Flusser e Kafka: diálogos em torno de aparelhos, funcionários e programas

Em Kafka, artigo inédito disponível no Arquivo Flusser São Paulo, Vilém Flusser inicia o texto situando o autor de O Processo por meio de dois parâmetros, geográfico e histórico. O que ele diz do escritor tcheco poderia se aplicar a si próprio, em que se pese o corte em sua vida que a barbárie nazista promove. Flusser diz que devemos procurar compreender Kafka como “judeu alemão praguense do início do século 20”. Ele explica melhor o sentido desta afirmação ao apontar a situação limite em que Praga se encontra, ao se colocar entre mundos que se cruzam da mesma forma que as pessoas cruzam a Ponte Carlos, marco arquitetônico da cidade ancestral. Para Flusser, “Kafka é um fenômeno praguense no sentido de ser produto de uma cidade localizada entre o ocidente e o oriente europeu, entre a tradição medieval e a industrialização moderna”. Ele considera os judeus como cunha e ponte nesta situação limite, já que não pertencem a nenhum dos grupos étnicos, nenhuma das formas locais de conhecimento, nem à tradição ocidental ou oriental, mas uma combinação de ambos. Desta perspectiva, Praga é a cidade ideal para o surgimento deste papel intersticial, que Flusser associa com a cultura judaica de que Kafka é um representante típico.
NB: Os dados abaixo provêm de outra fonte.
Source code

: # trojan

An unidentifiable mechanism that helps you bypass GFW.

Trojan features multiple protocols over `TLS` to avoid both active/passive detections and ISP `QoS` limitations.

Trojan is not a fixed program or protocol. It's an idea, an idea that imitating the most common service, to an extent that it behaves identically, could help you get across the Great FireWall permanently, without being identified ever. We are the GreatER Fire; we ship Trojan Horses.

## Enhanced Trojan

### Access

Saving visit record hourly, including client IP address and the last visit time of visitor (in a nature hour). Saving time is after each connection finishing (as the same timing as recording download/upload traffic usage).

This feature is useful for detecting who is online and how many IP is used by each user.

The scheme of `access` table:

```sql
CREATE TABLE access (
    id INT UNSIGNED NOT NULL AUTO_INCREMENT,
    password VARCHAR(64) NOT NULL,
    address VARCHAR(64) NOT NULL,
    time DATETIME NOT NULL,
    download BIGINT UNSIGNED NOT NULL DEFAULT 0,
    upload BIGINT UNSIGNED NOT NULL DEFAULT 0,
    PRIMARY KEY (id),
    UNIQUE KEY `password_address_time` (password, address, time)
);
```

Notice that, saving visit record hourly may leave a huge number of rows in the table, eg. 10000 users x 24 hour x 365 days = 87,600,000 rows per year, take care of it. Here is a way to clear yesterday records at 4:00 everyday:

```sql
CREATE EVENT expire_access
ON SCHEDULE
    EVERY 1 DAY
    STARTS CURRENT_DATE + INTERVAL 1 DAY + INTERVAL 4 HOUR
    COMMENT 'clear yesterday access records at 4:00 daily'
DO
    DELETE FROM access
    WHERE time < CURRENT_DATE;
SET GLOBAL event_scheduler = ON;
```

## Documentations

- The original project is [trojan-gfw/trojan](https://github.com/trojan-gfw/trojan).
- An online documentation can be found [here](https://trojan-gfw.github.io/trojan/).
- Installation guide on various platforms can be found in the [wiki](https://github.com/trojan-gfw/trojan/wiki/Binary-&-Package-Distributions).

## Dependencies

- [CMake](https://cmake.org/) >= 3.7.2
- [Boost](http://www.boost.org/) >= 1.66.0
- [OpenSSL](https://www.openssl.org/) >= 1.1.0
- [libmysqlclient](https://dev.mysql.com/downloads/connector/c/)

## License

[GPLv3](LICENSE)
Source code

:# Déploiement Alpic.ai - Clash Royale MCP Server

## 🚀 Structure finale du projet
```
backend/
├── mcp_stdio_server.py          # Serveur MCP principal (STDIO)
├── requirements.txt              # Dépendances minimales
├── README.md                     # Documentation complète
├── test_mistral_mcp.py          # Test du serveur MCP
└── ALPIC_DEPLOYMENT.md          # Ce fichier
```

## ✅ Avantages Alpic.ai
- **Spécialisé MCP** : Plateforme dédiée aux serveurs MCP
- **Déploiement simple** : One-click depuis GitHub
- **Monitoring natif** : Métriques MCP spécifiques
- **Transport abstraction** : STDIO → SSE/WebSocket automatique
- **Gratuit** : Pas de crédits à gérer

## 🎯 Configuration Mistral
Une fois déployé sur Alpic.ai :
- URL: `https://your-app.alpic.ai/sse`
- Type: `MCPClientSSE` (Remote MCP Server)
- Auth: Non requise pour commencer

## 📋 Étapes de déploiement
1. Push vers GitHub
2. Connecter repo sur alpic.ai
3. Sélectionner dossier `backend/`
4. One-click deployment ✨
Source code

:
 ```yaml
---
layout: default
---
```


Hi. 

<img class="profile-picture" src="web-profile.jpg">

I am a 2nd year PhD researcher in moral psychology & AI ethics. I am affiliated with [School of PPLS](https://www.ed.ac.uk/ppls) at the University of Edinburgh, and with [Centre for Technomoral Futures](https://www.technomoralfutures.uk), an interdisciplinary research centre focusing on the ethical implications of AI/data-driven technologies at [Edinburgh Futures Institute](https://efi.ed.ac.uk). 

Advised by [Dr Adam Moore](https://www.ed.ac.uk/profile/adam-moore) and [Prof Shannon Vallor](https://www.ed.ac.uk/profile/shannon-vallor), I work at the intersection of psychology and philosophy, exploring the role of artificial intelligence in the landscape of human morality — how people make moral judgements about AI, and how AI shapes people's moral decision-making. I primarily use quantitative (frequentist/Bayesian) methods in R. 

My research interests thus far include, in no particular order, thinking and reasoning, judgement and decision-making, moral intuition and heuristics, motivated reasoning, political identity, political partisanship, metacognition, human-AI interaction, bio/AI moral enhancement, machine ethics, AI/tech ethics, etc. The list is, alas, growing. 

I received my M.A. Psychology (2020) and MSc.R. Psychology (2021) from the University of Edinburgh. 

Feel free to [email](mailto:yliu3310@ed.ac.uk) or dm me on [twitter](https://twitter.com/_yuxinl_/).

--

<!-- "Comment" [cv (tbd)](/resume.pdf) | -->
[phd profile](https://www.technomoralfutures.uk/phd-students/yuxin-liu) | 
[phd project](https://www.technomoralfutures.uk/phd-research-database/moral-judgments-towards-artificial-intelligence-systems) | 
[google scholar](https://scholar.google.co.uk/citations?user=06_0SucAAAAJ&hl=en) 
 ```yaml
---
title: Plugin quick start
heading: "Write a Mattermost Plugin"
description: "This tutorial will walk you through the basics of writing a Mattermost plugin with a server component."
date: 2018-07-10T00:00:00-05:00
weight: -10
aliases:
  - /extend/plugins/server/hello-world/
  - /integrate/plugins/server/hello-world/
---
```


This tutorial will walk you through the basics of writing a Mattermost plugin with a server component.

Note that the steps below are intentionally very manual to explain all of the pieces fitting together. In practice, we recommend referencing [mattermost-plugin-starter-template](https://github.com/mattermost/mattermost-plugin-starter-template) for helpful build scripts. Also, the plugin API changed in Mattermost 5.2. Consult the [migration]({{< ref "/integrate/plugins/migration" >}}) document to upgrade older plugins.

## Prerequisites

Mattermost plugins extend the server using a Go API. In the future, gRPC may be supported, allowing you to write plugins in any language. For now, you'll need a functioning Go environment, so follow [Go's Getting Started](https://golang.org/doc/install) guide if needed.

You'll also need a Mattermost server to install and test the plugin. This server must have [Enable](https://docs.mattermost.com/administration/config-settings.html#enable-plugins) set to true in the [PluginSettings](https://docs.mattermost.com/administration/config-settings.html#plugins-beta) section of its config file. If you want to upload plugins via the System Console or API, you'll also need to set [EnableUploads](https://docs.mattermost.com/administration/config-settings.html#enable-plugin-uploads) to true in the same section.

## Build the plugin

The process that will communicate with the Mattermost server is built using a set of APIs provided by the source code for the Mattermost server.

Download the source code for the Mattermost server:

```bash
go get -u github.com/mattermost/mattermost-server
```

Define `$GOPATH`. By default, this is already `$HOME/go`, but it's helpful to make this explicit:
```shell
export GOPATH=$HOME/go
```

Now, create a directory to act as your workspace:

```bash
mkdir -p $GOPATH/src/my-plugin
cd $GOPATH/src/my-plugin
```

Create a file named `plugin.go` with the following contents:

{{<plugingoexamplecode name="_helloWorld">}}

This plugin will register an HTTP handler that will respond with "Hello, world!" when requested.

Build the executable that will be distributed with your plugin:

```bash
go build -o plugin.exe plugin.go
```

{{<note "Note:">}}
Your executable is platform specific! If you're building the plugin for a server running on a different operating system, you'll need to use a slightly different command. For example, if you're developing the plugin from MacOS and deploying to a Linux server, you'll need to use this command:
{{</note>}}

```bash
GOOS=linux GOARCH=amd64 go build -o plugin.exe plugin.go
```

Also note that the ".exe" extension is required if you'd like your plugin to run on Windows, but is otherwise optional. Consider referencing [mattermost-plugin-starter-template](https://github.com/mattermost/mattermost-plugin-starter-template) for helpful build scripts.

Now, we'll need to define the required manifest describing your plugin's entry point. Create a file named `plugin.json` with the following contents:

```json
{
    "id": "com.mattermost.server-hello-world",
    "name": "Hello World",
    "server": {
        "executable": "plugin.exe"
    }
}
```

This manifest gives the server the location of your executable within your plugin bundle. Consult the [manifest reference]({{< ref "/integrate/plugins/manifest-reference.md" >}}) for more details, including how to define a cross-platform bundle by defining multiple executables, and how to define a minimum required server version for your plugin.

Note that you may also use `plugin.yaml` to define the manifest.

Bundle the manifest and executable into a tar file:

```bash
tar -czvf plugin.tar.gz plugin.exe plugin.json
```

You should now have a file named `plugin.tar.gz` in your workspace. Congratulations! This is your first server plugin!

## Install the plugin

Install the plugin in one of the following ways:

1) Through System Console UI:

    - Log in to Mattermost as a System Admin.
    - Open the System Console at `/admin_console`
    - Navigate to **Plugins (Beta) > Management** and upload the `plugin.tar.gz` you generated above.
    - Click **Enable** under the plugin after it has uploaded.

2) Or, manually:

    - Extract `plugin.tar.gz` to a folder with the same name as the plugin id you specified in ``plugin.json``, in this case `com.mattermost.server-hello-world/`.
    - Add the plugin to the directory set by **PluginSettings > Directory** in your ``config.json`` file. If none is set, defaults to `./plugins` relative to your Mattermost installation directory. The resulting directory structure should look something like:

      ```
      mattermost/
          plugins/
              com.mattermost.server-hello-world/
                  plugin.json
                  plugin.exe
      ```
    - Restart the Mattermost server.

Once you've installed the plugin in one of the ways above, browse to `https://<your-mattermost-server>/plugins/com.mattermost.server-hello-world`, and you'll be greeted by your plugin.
As pontes entre coisas e épocas são, no entendimento de Flusser, uma das marcas da cidade onde nasceu, conforme formula em Praga, a cidade de Kafka. Flusser não gostava das pontes, como explica no curto texto As pontes, que abre a edição brasileira do livro Ser Judeu. Isto não o impede de reconhecer as pontes que ligam os pólos de Praga, para constituir seu todo. São pontes físicas e pontes metafóricas, atravessando as ruas tortuosas e o rio que serpenteia dividindo os pólos da cidade. No texto, em que Flusser denomina Praga como uma cidade situada em fronteiras, ele afirma que o Rio, “com seu “S” majestoso”, forma a divisa entre os pólos”. Para ele, as pontes modernas que curazm a cidade são tentativas inautênticas de negar ou diminuir a tensão entre este pólos. Poranto, são rotas de fuga. Mas Flusser identifica uma excessão, a Ponte Carlos, a construção gótica que combina os aspectos opostos de Praga (castelo e igreja, monte e vale, realeza e burguesia, alquimia e conhecimento acadêmico, etc). Para Flusser, esses opostos expressam o contraponto entre o castelo de Kafka e a aldeia de Praga, resultando em uma situação de trânsito que liga o que ele considera os lados pequeno e grande da cidade (Flusser, 2012b: 64).